Marvel’s summer event, Fear Itself, seems to be succeeding by sheer force of will… but succeeding it undeniably is. Where Flashpoint is continually tripping over itself trying to decide what it wants to be, Fear Itself has thus far proven to be a solid example of the apocalyptic action genre, and in this, it’s best issue to date, it continues that theme. This is no stumbling block for Fraction and Co., but instead the issue that really puts Steve Rogers, Thor and Tony Stark against the grindstone.
Stuart Immonen and his art team (Wade Von Grawbadger and Laura Martin) continue to turn in rock-solid work. The underwater massacre in Canada, for example, is chillingly illustrated, a three page sequence that is more effective at establishing Attuma’s horrors than a dozen pages (+spin-off) have been able to do for Aquaman.
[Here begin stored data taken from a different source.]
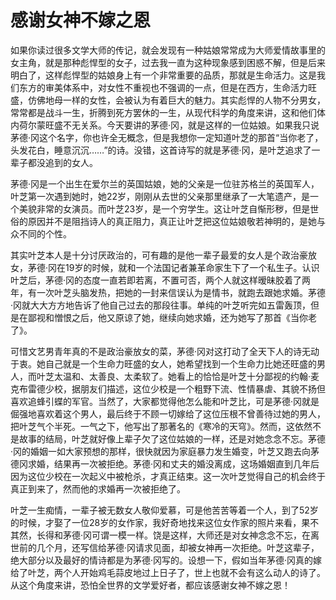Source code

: # 感谢女神不嫁之恩

如果你读过很多文学大师的传记，就会发现有一种姑娘常常成为大师爱情故事里的女主角，就是那种彪悍型的女子，过去我一直为这种现象感到困惑不解，但是后来明白了，这样彪悍型的姑娘身上有一个非常重要的品质，那就是生命活力。这是我们东方的审美体系中，对女性不重视也不强调的一点，但是在西方，生命活力旺盛，仿佛地母一样的女性，会被认为有着巨大的魅力。其实彪悍的人物不分男女，常常都是战斗一生，折腾到死方罢休的一生，从现代科学的角度来讲，这和他们体内荷尔蒙旺盛不无关系。今天要讲的茅德·冈，就是这样的一位姑娘。如果我只说茅德·冈这个名字，你也许全无概念，但是我想你一定知道叶芝的那首“当你老了，头发花白，睡意沉沉……”的诗。没错，这首诗写的就是茅德·冈，是叶芝追求了一辈子都没追到的女人。 

茅德·冈是一个出生在爱尔兰的英国姑娘，她的父亲是一位驻苏格兰的英国军人，叶芝第一次遇到她时，她22岁，刚刚从去世的父亲那里继承了一大笔遗产，是一个美貌非常的女演员。而叶芝23岁，是一个穷学生。这让叶芝自惭形秽，但是世俗的原因并不是阻挡诗人的真正阻力，真正让叶芝把这位姑娘敬若神明的，是她与众不同的个性。 

其实叶芝本人是十分讨厌政治的，可有趣的是他一辈子最爱的女人是个政治豪放女，茅德·冈在19岁的时候，就和一个法国记者兼革命家生下了一个私生子。认识叶芝后，茅德·冈的态度一直若即若离，不置可否，两个人就这样暧昧胶着了两年，有一次叶芝头脑发热，把她的一封来信误认为是情书，就跑去跟她求婚。茅德·冈就大大方方地告诉了他自己过去的那段往事。单纯的叶芝听完如五雷轰顶，但是在鄙视和憎恨之后，他又原谅了她，继续向她求婚，还为她写了那首《当你老了》。 

可惜文艺男青年真的不是政治豪放女的菜，茅德·冈对这打动了全天下人的诗无动于衷。她自己就是一个生命力旺盛的女人，她希望找到一个生命力比她还旺盛的男人，而叶芝太温和、太善良、太柔软了。她看上的恰恰是叶芝十分鄙视的约翰·麦克布雷德少校，据朋友们描述，这位少校是一个粗野下流、性情暴虐、其貌不扬但喜欢追蜂引蝶的军官。当然了，大家都觉得他怎么能和叶芝比，可是茅德·冈就是倔强地喜欢着这个男人，最后终于不顾一切嫁给了这位压根不曾善待过她的男人，把叶芝气个半死。一气之下，他写出了那著名的《寒冷的天穹》。然而，这依然不是故事的结局，叶芝就好像上辈子欠了这位姑娘的一样，还是对她念念不忘。茅德·冈的婚姻一如大家预想的那样，很快就因为家庭暴力发生婚变，叶芝又跑去向茅德冈求婚，结果再一次被拒绝。茅德·冈和丈夫的婚没离成，这场婚姻直到几年后因为这位少校在一次起义中被枪杀，才真正结束。这一次叶芝觉得自己的机会终于真正到来了，然而他的求婚再一次被拒绝了。 

叶芝一生痴情，一辈子被无数女人敬仰爱慕，可是他苦苦等着一个人，到了52岁的时候，才娶了一位28岁的女作家，我好奇地找来这位女作家的照片来看，果不其然，长得和茅德·冈可谓一模一样。饶是这样，大师还是对女神念念不忘，在离世前的几个月，还写信给茅德·冈请求见面，却被女神再一次拒绝。叶芝这辈子，绝大部分以及最好的情诗都是为茅德·冈写的。设想一下，假如当年茅德·冈真的嫁给了叶芝，两个人开始鸡毛蒜皮地过上日子了，世上也就不会有这么动人的诗了。从这个角度来讲，恐怕全世界的文学爱好者，都应该感谢女神不嫁之恩！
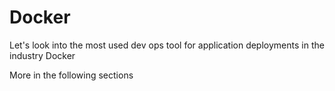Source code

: # Docker

Let's look into the most used dev ops tool for application deployments in the industry Docker

More in the following sections
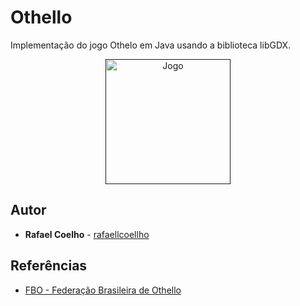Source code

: # Othello

Implementação do jogo Othelo em Java usando a biblioteca libGDX.

<p align="center">
	<a href="">
		<img alt="Jogo" src="docs/img.png" width="200px">
	</a>
</p>

## Autor

* **Rafael Coelho** - [rafaellcoellho](https://github.com/rafaellcoellho)

## Referências 

+ [FBO - Federação Brasileira de Othello](http://www.othellobrasil.com.br/)
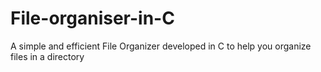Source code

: # File-organiser-in-C
A simple and efficient File Organizer developed in C to help you organize files in a directory
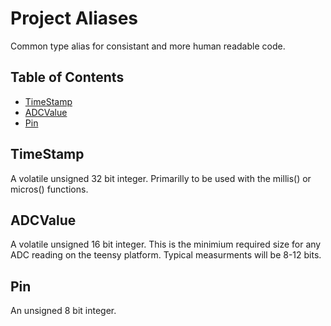 # Project Aliases
Common type alias for consistant and more human readable code.
## Table of Contents
- [TimeStamp](#timestamp)
- [ADCValue](#adcvalue)
- [Pin](#pin)
## TimeStamp
A volatile unsigned 32 bit integer. Primarilly to be used with the millis() or micros() functions.
## ADCValue
A volatile unsigned 16 bit integer. This is the minimium required size for any ADC reading on the teensy platform. Typical measurments will be 8-12 bits.
## Pin
An unsigned 8 bit integer. 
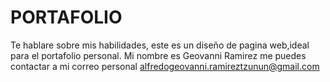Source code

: # PORTAFOLIO
Te hablare sobre mis habilidades, este es un diseño de pagina web,ideal para el portafolio personal.
Mi nombre es Geovanni Ramirez
me puedes contactar a mi correo personal alfredogeovanni.ramireztzunun@gmail.com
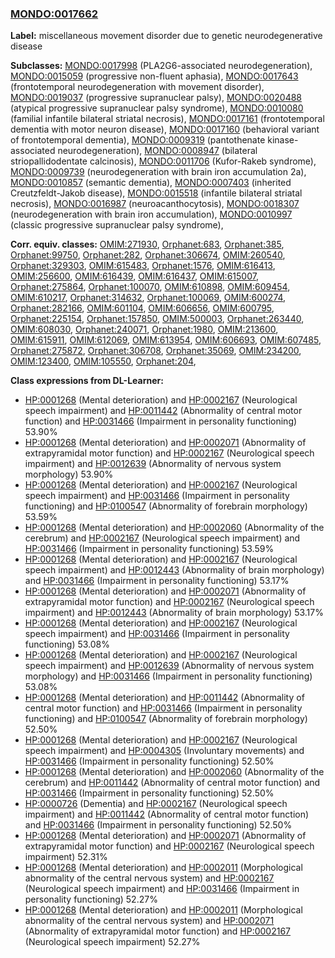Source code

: 
### [MONDO:0017662](http://purl.obolibrary.org/obo/MONDO_0017662)
**Label:** miscellaneous movement disorder due to genetic neurodegenerative disease

**Subclasses:** [MONDO:0017998](http://purl.obolibrary.org/obo/MONDO_0017998) (PLA2G6-associated neurodegeneration), [MONDO:0015059](http://purl.obolibrary.org/obo/MONDO_0015059) (progressive non-fluent aphasia), [MONDO:0017643](http://purl.obolibrary.org/obo/MONDO_0017643) (frontotemporal neurodegeneration with movement disorder), [MONDO:0019037](http://purl.obolibrary.org/obo/MONDO_0019037) (progressive supranuclear palsy), [MONDO:0020488](http://purl.obolibrary.org/obo/MONDO_0020488) (atypical progressive supranuclear palsy syndrome), [MONDO:0010080](http://purl.obolibrary.org/obo/MONDO_0010080) (familial infantile bilateral striatal necrosis), [MONDO:0017161](http://purl.obolibrary.org/obo/MONDO_0017161) (frontotemporal dementia with motor neuron disease), [MONDO:0017160](http://purl.obolibrary.org/obo/MONDO_0017160) (behavioral variant of frontotemporal dementia), [MONDO:0009319](http://purl.obolibrary.org/obo/MONDO_0009319) (pantothenate kinase-associated neurodegeneration), [MONDO:0008947](http://purl.obolibrary.org/obo/MONDO_0008947) (bilateral striopallidodentate calcinosis), [MONDO:0011706](http://purl.obolibrary.org/obo/MONDO_0011706) (Kufor-Rakeb syndrome), [MONDO:0009739](http://purl.obolibrary.org/obo/MONDO_0009739) (neurodegeneration with brain iron accumulation 2a), [MONDO:0010857](http://purl.obolibrary.org/obo/MONDO_0010857) (semantic dementia), [MONDO:0007403](http://purl.obolibrary.org/obo/MONDO_0007403) (inherited Creutzfeldt-Jakob disease), [MONDO:0015518](http://purl.obolibrary.org/obo/MONDO_0015518) (infantile bilateral striatal necrosis), [MONDO:0016987](http://purl.obolibrary.org/obo/MONDO_0016987) (neuroacanthocytosis), [MONDO:0018307](http://purl.obolibrary.org/obo/MONDO_0018307) (neurodegeneration with brain iron accumulation), [MONDO:0010997](http://purl.obolibrary.org/obo/MONDO_0010997) (classic progressive supranuclear palsy syndrome), 

**Corr. equiv. classes:** [OMIM:271930](http://purl.obolibrary.org/obo/OMIM_271930), [Orphanet:683](http://www.orpha.net/ORDO/Orphanet_683), [Orphanet:385](http://www.orpha.net/ORDO/Orphanet_385), [Orphanet:99750](http://www.orpha.net/ORDO/Orphanet_99750), [Orphanet:282](http://www.orpha.net/ORDO/Orphanet_282), [Orphanet:306674](http://www.orpha.net/ORDO/Orphanet_306674), [OMIM:260540](http://purl.obolibrary.org/obo/OMIM_260540), [Orphanet:329303](http://www.orpha.net/ORDO/Orphanet_329303), [OMIM:615483](http://purl.obolibrary.org/obo/OMIM_615483), [Orphanet:1576](http://www.orpha.net/ORDO/Orphanet_1576), [OMIM:616413](http://purl.obolibrary.org/obo/OMIM_616413), [OMIM:256600](http://purl.obolibrary.org/obo/OMIM_256600), [OMIM:616439](http://purl.obolibrary.org/obo/OMIM_616439), [OMIM:616437](http://purl.obolibrary.org/obo/OMIM_616437), [OMIM:615007](http://purl.obolibrary.org/obo/OMIM_615007), [Orphanet:275864](http://www.orpha.net/ORDO/Orphanet_275864), [Orphanet:100070](http://www.orpha.net/ORDO/Orphanet_100070), [OMIM:610898](http://purl.obolibrary.org/obo/OMIM_610898), [OMIM:609454](http://purl.obolibrary.org/obo/OMIM_609454), [OMIM:610217](http://purl.obolibrary.org/obo/OMIM_610217), [Orphanet:314632](http://www.orpha.net/ORDO/Orphanet_314632), [Orphanet:100069](http://www.orpha.net/ORDO/Orphanet_100069), [OMIM:600274](http://purl.obolibrary.org/obo/OMIM_600274), [Orphanet:282166](http://www.orpha.net/ORDO/Orphanet_282166), [OMIM:601104](http://purl.obolibrary.org/obo/OMIM_601104), [OMIM:606656](http://purl.obolibrary.org/obo/OMIM_606656), [OMIM:600795](http://purl.obolibrary.org/obo/OMIM_600795), [Orphanet:225154](http://www.orpha.net/ORDO/Orphanet_225154), [Orphanet:157850](http://www.orpha.net/ORDO/Orphanet_157850), [OMIM:500003](http://purl.obolibrary.org/obo/OMIM_500003), [Orphanet:263440](http://www.orpha.net/ORDO/Orphanet_263440), [OMIM:608030](http://purl.obolibrary.org/obo/OMIM_608030), [Orphanet:240071](http://www.orpha.net/ORDO/Orphanet_240071), [Orphanet:1980](http://www.orpha.net/ORDO/Orphanet_1980), [OMIM:213600](http://purl.obolibrary.org/obo/OMIM_213600), [OMIM:615911](http://purl.obolibrary.org/obo/OMIM_615911), [OMIM:612069](http://purl.obolibrary.org/obo/OMIM_612069), [OMIM:613954](http://purl.obolibrary.org/obo/OMIM_613954), [OMIM:606693](http://purl.obolibrary.org/obo/OMIM_606693), [OMIM:607485](http://purl.obolibrary.org/obo/OMIM_607485), [Orphanet:275872](http://www.orpha.net/ORDO/Orphanet_275872), [Orphanet:306708](http://www.orpha.net/ORDO/Orphanet_306708), [Orphanet:35069](http://www.orpha.net/ORDO/Orphanet_35069), [OMIM:234200](http://purl.obolibrary.org/obo/OMIM_234200), [OMIM:123400](http://purl.obolibrary.org/obo/OMIM_123400), [OMIM:105550](http://purl.obolibrary.org/obo/OMIM_105550), [Orphanet:204](http://www.orpha.net/ORDO/Orphanet_204), 

**Class expressions from DL-Learner:**

- [HP:0001268](http://purl.obolibrary.org/obo/HP_0001268) (Mental deterioration) and [HP:0002167](http://purl.obolibrary.org/obo/HP_0002167) (Neurological speech impairment) and [HP:0011442](http://purl.obolibrary.org/obo/HP_0011442) (Abnormality of central motor function) and [HP:0031466](http://purl.obolibrary.org/obo/HP_0031466) (Impairment in personality functioning) 53.90%
- [HP:0001268](http://purl.obolibrary.org/obo/HP_0001268) (Mental deterioration) and [HP:0002071](http://purl.obolibrary.org/obo/HP_0002071) (Abnormality of extrapyramidal motor function) and [HP:0002167](http://purl.obolibrary.org/obo/HP_0002167) (Neurological speech impairment) and [HP:0012639](http://purl.obolibrary.org/obo/HP_0012639) (Abnormality of nervous system morphology) 53.90%
- [HP:0001268](http://purl.obolibrary.org/obo/HP_0001268) (Mental deterioration) and [HP:0002167](http://purl.obolibrary.org/obo/HP_0002167) (Neurological speech impairment) and [HP:0031466](http://purl.obolibrary.org/obo/HP_0031466) (Impairment in personality functioning) and [HP:0100547](http://purl.obolibrary.org/obo/HP_0100547) (Abnormality of forebrain morphology) 53.59%
- [HP:0001268](http://purl.obolibrary.org/obo/HP_0001268) (Mental deterioration) and [HP:0002060](http://purl.obolibrary.org/obo/HP_0002060) (Abnormality of the cerebrum) and [HP:0002167](http://purl.obolibrary.org/obo/HP_0002167) (Neurological speech impairment) and [HP:0031466](http://purl.obolibrary.org/obo/HP_0031466) (Impairment in personality functioning) 53.59%
- [HP:0001268](http://purl.obolibrary.org/obo/HP_0001268) (Mental deterioration) and [HP:0002167](http://purl.obolibrary.org/obo/HP_0002167) (Neurological speech impairment) and [HP:0012443](http://purl.obolibrary.org/obo/HP_0012443) (Abnormality of brain morphology) and [HP:0031466](http://purl.obolibrary.org/obo/HP_0031466) (Impairment in personality functioning) 53.17%
- [HP:0001268](http://purl.obolibrary.org/obo/HP_0001268) (Mental deterioration) and [HP:0002071](http://purl.obolibrary.org/obo/HP_0002071) (Abnormality of extrapyramidal motor function) and [HP:0002167](http://purl.obolibrary.org/obo/HP_0002167) (Neurological speech impairment) and [HP:0012443](http://purl.obolibrary.org/obo/HP_0012443) (Abnormality of brain morphology) 53.17%
- [HP:0001268](http://purl.obolibrary.org/obo/HP_0001268) (Mental deterioration) and [HP:0002167](http://purl.obolibrary.org/obo/HP_0002167) (Neurological speech impairment) and [HP:0031466](http://purl.obolibrary.org/obo/HP_0031466) (Impairment in personality functioning) 53.08%
- [HP:0001268](http://purl.obolibrary.org/obo/HP_0001268) (Mental deterioration) and [HP:0002167](http://purl.obolibrary.org/obo/HP_0002167) (Neurological speech impairment) and [HP:0012639](http://purl.obolibrary.org/obo/HP_0012639) (Abnormality of nervous system morphology) and [HP:0031466](http://purl.obolibrary.org/obo/HP_0031466) (Impairment in personality functioning) 53.08%
- [HP:0001268](http://purl.obolibrary.org/obo/HP_0001268) (Mental deterioration) and [HP:0011442](http://purl.obolibrary.org/obo/HP_0011442) (Abnormality of central motor function) and [HP:0031466](http://purl.obolibrary.org/obo/HP_0031466) (Impairment in personality functioning) and [HP:0100547](http://purl.obolibrary.org/obo/HP_0100547) (Abnormality of forebrain morphology) 52.50%
- [HP:0001268](http://purl.obolibrary.org/obo/HP_0001268) (Mental deterioration) and [HP:0002167](http://purl.obolibrary.org/obo/HP_0002167) (Neurological speech impairment) and [HP:0004305](http://purl.obolibrary.org/obo/HP_0004305) (Involuntary movements) and [HP:0031466](http://purl.obolibrary.org/obo/HP_0031466) (Impairment in personality functioning) 52.50%
- [HP:0001268](http://purl.obolibrary.org/obo/HP_0001268) (Mental deterioration) and [HP:0002060](http://purl.obolibrary.org/obo/HP_0002060) (Abnormality of the cerebrum) and [HP:0011442](http://purl.obolibrary.org/obo/HP_0011442) (Abnormality of central motor function) and [HP:0031466](http://purl.obolibrary.org/obo/HP_0031466) (Impairment in personality functioning) 52.50%
- [HP:0000726](http://purl.obolibrary.org/obo/HP_0000726) (Dementia) and [HP:0002167](http://purl.obolibrary.org/obo/HP_0002167) (Neurological speech impairment) and [HP:0011442](http://purl.obolibrary.org/obo/HP_0011442) (Abnormality of central motor function) and [HP:0031466](http://purl.obolibrary.org/obo/HP_0031466) (Impairment in personality functioning) 52.50%
- [HP:0001268](http://purl.obolibrary.org/obo/HP_0001268) (Mental deterioration) and [HP:0002071](http://purl.obolibrary.org/obo/HP_0002071) (Abnormality of extrapyramidal motor function) and [HP:0002167](http://purl.obolibrary.org/obo/HP_0002167) (Neurological speech impairment) 52.31%
- [HP:0001268](http://purl.obolibrary.org/obo/HP_0001268) (Mental deterioration) and [HP:0002011](http://purl.obolibrary.org/obo/HP_0002011) (Morphological abnormality of the central nervous system) and [HP:0002167](http://purl.obolibrary.org/obo/HP_0002167) (Neurological speech impairment) and [HP:0031466](http://purl.obolibrary.org/obo/HP_0031466) (Impairment in personality functioning) 52.27%
- [HP:0001268](http://purl.obolibrary.org/obo/HP_0001268) (Mental deterioration) and [HP:0002011](http://purl.obolibrary.org/obo/HP_0002011) (Morphological abnormality of the central nervous system) and [HP:0002071](http://purl.obolibrary.org/obo/HP_0002071) (Abnormality of extrapyramidal motor function) and [HP:0002167](http://purl.obolibrary.org/obo/HP_0002167) (Neurological speech impairment) 52.27%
Similarly, the final two-page scene is heroic, hopeful and dynamic, a perfect example of just how valuable the right art team can be to a big event book.
Matt Fraction has somehow managed to make the event comic exciting again, in part by having a clear, character-based focus to the adventure. Fraction clearly understands Stark, Rogers and Thor, and his challenges get to the heart of what makes them tick – Rogers, reeling again from the death of Bucky, has to take up a burden he thought behind him; Thor, forced to choose between his people and Earth, chooses Earth and is rewarded by being forced to fight two friends; and Stark gives up the only thing he has that means anything in an effort to help any way he can. It takes more than big moments to make an event work, and Fraction, vitally, gets the small moments just as right. It makes a world of difference, and makes Fear Itself an event worth looking at.